Exercise goal: Check each line below for the word "csharp". How many have it? Answer with the number only.

━━━ Entries supplied ━━━

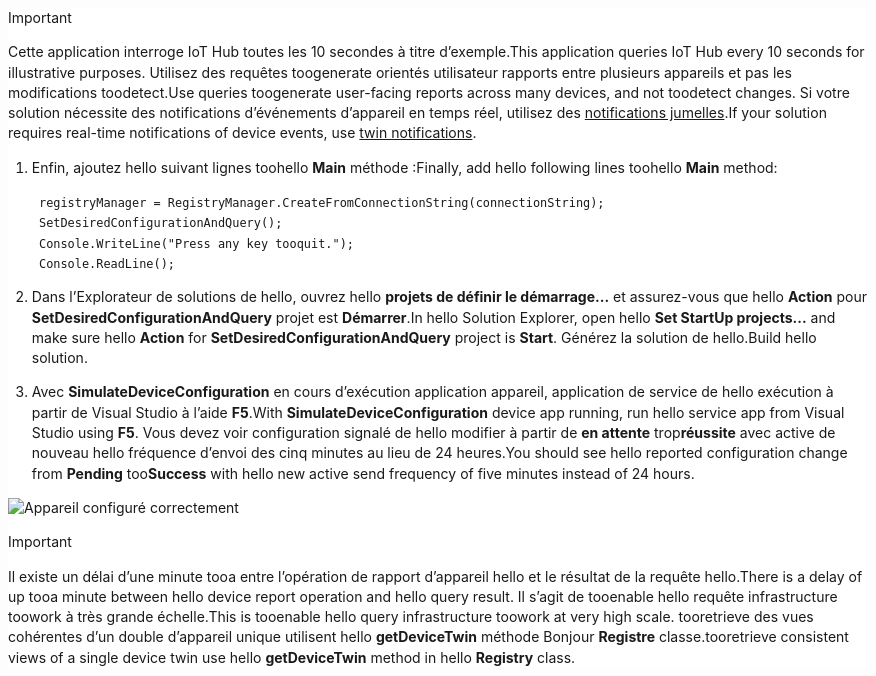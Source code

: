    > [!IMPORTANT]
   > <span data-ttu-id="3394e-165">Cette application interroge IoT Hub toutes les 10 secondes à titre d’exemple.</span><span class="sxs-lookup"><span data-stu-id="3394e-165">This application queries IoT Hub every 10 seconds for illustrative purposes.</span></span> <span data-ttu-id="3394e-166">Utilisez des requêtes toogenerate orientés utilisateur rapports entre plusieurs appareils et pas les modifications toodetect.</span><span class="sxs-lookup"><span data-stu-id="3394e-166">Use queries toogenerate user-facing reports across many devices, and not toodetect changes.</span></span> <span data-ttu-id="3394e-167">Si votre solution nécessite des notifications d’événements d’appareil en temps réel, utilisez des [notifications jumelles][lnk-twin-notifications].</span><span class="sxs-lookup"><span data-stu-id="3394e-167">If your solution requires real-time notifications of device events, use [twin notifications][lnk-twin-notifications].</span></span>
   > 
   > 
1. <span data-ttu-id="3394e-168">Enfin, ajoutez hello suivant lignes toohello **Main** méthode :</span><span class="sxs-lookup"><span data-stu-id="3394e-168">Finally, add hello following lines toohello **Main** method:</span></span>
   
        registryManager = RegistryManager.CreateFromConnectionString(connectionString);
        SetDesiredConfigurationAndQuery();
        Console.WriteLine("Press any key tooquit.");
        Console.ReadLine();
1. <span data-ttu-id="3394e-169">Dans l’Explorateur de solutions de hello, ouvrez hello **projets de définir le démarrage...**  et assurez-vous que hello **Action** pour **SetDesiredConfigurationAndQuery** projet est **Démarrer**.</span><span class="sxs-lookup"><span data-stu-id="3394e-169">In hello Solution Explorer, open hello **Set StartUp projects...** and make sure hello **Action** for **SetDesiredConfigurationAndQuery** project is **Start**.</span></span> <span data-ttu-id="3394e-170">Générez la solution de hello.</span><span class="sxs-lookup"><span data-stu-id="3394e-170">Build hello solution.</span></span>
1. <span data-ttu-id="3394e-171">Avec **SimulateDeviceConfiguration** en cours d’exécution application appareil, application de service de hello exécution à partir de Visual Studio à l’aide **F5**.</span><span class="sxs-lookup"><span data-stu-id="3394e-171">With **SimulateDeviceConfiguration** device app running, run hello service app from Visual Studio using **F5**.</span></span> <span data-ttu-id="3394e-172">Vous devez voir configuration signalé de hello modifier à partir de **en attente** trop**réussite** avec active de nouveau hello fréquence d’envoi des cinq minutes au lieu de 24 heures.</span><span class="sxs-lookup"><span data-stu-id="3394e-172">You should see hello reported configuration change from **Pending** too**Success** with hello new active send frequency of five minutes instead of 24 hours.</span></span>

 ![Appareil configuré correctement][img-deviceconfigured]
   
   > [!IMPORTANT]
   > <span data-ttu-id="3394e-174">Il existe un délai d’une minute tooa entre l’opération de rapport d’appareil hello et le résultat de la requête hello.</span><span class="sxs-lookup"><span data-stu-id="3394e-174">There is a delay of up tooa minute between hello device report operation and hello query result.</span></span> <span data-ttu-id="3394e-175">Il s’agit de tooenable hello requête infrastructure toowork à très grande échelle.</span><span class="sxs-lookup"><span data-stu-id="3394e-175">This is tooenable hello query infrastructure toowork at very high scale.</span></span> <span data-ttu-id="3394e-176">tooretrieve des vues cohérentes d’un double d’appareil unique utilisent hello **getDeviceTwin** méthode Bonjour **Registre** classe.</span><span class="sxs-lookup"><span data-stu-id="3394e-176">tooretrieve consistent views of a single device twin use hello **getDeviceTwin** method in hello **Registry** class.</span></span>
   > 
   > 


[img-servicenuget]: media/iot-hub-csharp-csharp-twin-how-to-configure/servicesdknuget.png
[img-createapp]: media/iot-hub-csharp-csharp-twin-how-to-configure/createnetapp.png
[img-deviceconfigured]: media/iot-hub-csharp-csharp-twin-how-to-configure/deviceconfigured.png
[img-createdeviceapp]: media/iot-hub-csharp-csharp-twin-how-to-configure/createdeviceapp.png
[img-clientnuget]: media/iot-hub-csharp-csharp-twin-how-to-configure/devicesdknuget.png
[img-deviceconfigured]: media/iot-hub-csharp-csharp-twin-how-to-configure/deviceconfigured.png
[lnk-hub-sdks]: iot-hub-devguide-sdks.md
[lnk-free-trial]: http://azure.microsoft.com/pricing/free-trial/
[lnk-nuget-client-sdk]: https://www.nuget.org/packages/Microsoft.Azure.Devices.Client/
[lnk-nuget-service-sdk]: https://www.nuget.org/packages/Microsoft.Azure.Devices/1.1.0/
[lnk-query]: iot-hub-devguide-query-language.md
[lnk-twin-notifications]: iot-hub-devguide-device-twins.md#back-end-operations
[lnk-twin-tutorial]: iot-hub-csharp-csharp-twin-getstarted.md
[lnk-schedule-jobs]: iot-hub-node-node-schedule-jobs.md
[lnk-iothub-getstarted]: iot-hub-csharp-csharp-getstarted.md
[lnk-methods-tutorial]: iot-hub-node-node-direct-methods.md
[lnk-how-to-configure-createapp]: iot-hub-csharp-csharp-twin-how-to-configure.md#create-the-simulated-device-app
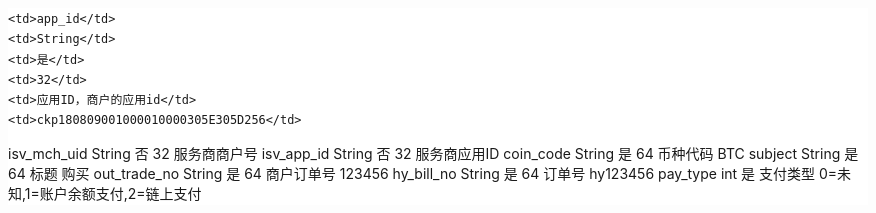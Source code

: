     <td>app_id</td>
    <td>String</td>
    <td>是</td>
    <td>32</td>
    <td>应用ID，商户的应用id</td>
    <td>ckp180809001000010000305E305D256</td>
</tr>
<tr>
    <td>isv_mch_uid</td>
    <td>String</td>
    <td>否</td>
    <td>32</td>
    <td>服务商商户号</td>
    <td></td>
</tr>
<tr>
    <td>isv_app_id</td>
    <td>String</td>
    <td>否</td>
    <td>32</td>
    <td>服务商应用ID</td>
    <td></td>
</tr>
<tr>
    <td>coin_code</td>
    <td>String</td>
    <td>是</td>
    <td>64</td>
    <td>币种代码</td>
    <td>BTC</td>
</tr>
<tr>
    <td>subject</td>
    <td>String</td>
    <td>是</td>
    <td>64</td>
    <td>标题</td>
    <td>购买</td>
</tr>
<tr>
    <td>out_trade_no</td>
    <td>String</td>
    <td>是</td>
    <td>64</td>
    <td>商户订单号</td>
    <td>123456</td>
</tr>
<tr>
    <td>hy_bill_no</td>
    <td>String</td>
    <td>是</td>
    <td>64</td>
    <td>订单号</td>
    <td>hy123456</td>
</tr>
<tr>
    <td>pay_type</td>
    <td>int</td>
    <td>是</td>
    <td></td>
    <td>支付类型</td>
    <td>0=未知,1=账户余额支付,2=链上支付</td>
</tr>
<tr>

━━━
━━━ Entries supplied ━━━

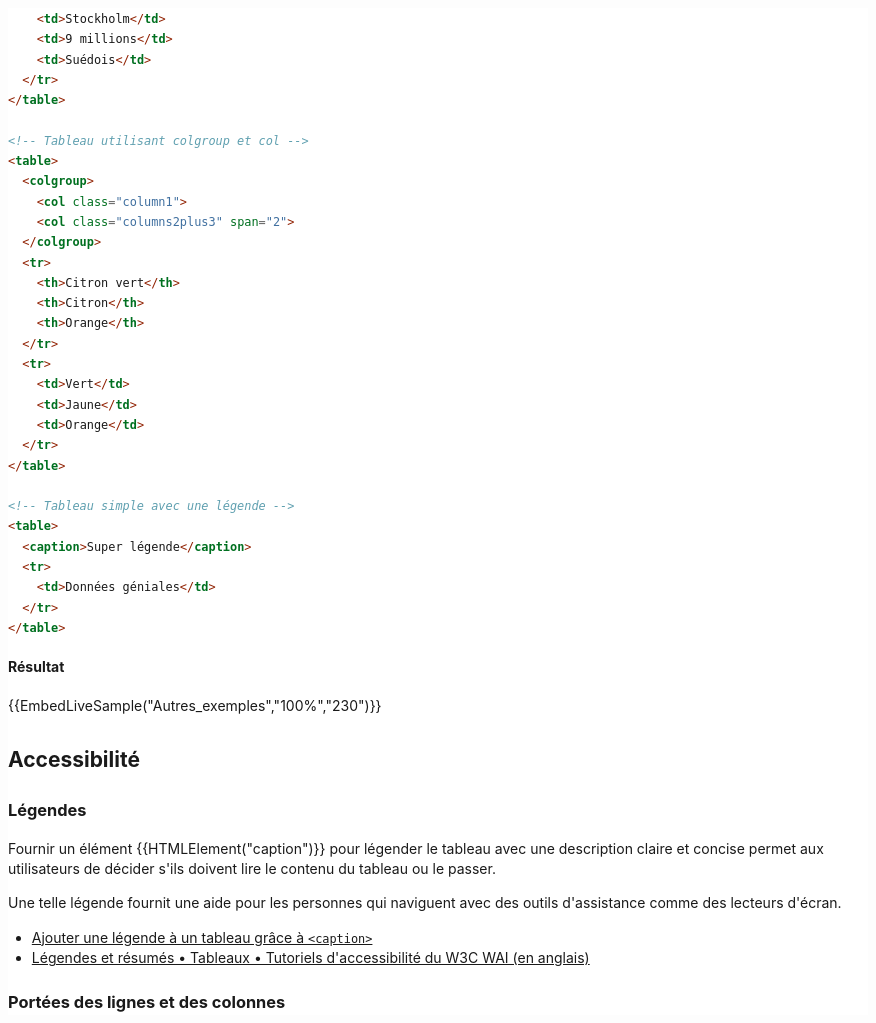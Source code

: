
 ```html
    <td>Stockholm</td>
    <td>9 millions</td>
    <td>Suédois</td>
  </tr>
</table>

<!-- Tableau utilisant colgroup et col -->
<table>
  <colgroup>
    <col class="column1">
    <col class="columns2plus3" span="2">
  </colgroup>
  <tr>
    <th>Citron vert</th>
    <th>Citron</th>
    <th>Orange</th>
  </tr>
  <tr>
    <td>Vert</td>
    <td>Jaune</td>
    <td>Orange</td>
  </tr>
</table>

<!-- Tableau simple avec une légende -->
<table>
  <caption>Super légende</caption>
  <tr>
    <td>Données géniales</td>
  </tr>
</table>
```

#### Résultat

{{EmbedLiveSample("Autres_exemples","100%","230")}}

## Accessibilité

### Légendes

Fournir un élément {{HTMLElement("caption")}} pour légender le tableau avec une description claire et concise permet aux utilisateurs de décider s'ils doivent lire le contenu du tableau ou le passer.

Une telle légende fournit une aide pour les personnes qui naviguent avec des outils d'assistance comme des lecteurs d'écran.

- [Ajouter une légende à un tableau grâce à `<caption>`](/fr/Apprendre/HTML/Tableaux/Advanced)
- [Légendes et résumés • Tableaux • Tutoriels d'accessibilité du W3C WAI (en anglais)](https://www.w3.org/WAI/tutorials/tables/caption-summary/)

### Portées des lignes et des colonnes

━━━

Result: 9